**Records to process:**
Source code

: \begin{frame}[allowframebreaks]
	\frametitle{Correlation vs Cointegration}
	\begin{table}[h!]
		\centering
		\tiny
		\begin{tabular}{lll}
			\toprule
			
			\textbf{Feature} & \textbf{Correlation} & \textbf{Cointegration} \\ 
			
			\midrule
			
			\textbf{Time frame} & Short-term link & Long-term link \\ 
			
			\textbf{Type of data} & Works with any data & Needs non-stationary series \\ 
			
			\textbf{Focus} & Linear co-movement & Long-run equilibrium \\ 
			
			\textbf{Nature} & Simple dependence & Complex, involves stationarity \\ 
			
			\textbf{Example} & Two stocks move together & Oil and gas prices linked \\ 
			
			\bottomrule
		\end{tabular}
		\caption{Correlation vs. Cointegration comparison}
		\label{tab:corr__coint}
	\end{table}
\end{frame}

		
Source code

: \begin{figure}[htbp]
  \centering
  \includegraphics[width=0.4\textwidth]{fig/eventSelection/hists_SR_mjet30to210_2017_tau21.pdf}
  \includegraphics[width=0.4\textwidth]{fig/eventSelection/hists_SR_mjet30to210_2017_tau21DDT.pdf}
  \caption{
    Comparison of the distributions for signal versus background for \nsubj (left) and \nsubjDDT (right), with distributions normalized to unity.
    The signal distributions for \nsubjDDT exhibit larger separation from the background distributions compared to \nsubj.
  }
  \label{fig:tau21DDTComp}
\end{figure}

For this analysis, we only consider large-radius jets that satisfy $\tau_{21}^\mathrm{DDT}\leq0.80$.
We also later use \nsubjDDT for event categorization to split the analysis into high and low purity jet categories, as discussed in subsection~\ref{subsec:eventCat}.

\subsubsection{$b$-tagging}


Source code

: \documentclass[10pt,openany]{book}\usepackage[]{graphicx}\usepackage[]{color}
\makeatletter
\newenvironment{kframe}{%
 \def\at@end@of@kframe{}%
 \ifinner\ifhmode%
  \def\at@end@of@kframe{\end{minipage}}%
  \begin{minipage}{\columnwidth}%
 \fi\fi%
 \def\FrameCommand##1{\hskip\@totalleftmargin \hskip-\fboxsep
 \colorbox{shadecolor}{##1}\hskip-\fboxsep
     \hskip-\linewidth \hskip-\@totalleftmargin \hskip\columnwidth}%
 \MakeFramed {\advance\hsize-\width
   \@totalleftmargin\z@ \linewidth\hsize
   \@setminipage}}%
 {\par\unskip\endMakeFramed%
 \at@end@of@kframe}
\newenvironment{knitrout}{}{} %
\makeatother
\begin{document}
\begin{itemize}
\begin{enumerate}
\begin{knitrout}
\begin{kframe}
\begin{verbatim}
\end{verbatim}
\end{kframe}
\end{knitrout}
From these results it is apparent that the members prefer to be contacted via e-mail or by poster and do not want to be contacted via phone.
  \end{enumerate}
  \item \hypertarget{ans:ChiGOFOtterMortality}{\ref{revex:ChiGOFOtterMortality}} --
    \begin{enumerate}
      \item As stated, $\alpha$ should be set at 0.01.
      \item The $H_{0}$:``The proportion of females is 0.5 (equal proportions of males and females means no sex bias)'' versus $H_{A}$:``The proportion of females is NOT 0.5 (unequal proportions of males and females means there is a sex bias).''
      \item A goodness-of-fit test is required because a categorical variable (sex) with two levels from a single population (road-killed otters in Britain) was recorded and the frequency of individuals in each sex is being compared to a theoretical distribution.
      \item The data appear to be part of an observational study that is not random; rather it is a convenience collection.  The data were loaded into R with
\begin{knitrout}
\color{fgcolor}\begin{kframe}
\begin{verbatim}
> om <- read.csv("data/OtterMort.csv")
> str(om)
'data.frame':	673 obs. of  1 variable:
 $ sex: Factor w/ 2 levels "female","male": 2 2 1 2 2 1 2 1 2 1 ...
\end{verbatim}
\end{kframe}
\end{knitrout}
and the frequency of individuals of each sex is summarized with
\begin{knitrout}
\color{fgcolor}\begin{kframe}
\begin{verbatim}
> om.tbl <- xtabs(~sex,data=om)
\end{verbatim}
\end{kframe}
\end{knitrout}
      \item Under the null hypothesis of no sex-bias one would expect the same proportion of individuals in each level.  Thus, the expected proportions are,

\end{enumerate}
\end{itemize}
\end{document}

**Activity:**
Copy out each line of the records where the string "hskip" appears.

**Solution to this task:**
 \def\FrameCommand##1{\hskip\@totalleftmargin \hskip-\fboxsep
 \colorbox{shadecolor}{##1}\hskip-\fboxsep
     \hskip-\linewidth \hskip-\@totalleftmargin \hskip\columnwidth}%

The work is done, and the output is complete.